Seselj, however, is different. Even if you disregard the fact the Seselj is a federal Parliament deputy with immunity (which doesn't mean much around here), he heads one the of the largest (and heavily armed) political parties in the country. Also, Seselj relies on an ideology which still has a large number of followers, many of which are ready to fight for this ideology. Seselj is also very popular among the Bosnian Serbs and he has connections in both the army and police. His influence on the men in uniform has fallen drastically since he fell out of favor with the Socialists but still...

The Radicals don't have the power to put Milosevic in serious danger, but their leader can't be arrested just like that. So the Serbian authorities have been forced into a cold war against the SRS using political methods and fearmongering. The arrest of several SRS members just before the last elections seems to have been intended as a warning to the electorate. SRS spokesmen say the arrested members were quickly released, that no evidence was found and that the weapons the police displayed were planted and that there were no criminal charges. They say that the police haven't stepped up their pressure on the SRS, if you forget about that increasingly frequent visits by the financial police to companies owned by SRS members. So the authorities seem to be trying to keep things legal; this allows the Radicals to compromise the judiciary (the disappearance of a video tape in the Seselj court case, the removal of SRS deputy in Montenegro Acim Visnjic's immunity and charges raised against him immediately).

The Radicals can still undermine Milosevic's efforts to distance himself from the policies of war by reminding everyone who exactly started it. That's why the battle is raging in the media. The nationalists haven't been seen on state controlled TV for a long time.

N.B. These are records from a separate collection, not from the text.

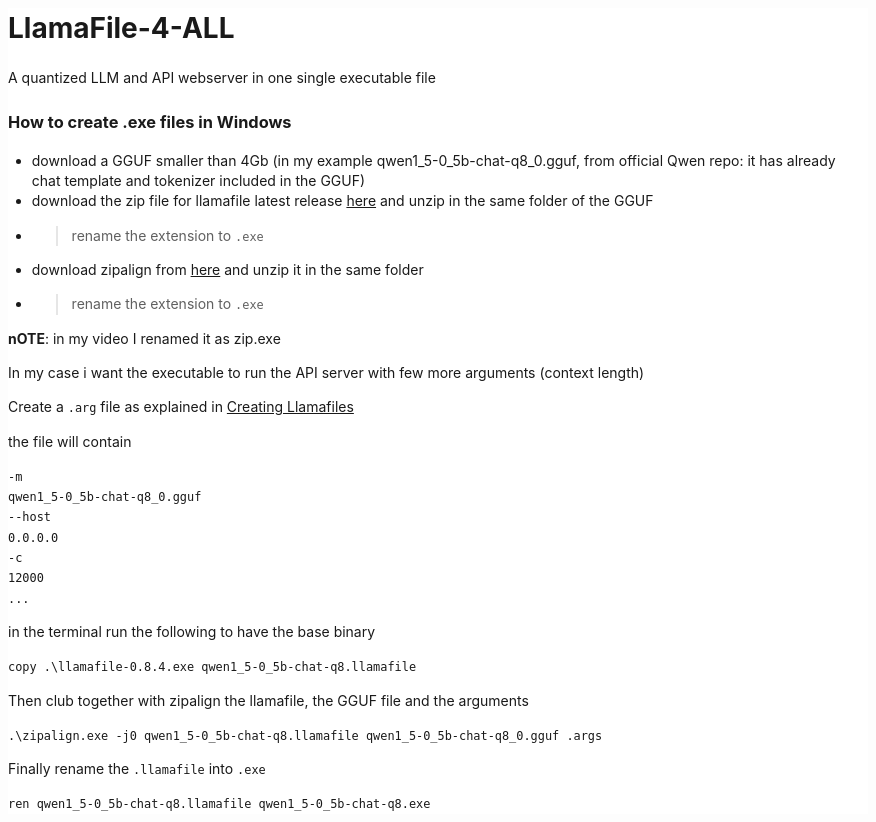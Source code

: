 # LlamaFile-4-ALL
A quantized LLM and API webserver in one single executable file


### How to create .exe files in Windows

- download a GGUF smaller than 4Gb (in my example qwen1_5-0_5b-chat-q8_0.gguf, from official Qwen repo: it has already chat template and tokenizer included in the GGUF)
- download the zip file for llamafile latest release [here](https://github.com/Mozilla-Ocho/llamafile/releases/download/0.8.4/llamafile-0.8.4.zip) and unzip in the same folder of the GGUF
- > rename the extension to `.exe`
- download zipalign from [here](https://github.com/Mozilla-Ocho/llamafile/releases/download/0.8.4/zipalign-0.8.4) and unzip it in the same folder
- > rename the extension to `.exe`

**nOTE**: in my video I renamed it as zip.exe

In my case i want the executable to run the API server with few more arguments (context length)

Create a `.arg` file as explained in [Creating Llamafiles](https://github.com/Mozilla-Ocho/llamafile#creating-llamafiles)

the file will contain
```
-m
qwen1_5-0_5b-chat-q8_0.gguf
--host
0.0.0.0
-c
12000
...
```

in the terminal run the following to have the base binary
```
copy .\llamafile-0.8.4.exe qwen1_5-0_5b-chat-q8.llamafile
```

Then club together with zipalign the llamafile, the GGUF file and the arguments
```
.\zipalign.exe -j0 qwen1_5-0_5b-chat-q8.llamafile qwen1_5-0_5b-chat-q8_0.gguf .args
```

Finally rename the `.llamafile` into `.exe`
```
ren qwen1_5-0_5b-chat-q8.llamafile qwen1_5-0_5b-chat-q8.exe
```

The purges in Politika should be viewed from that perspective. The loyal Tijanic and Antic found themselves without jobs in Politika TV. They were replaced by the infinitely obedient Slobodan Ignjatovic. Obviously, the authorities intend to increase their control of the media prior to events which Politika Chairman Zivorad Minovic described best: ``A new eighth session (Serbian Communist Party session in 1987 at which Milosevic usurped power) is looming.''

Milosevic is becoming more predictable. His departure from nationalist policies has already won him some diplomatic points and if he decides to deal with the Bosnian Serbs or reject them he is almost guaranteed a long period in power. The great powers never had anything against even banana dictators if they could keep their region stable. Milosevic could become the favorite Balkan ruler of the West who wouldn't be criticized for occasional human rights violations and a system of controlled democracy. With the support, or at least neutrality, of the West things will certainly be easier for him at home.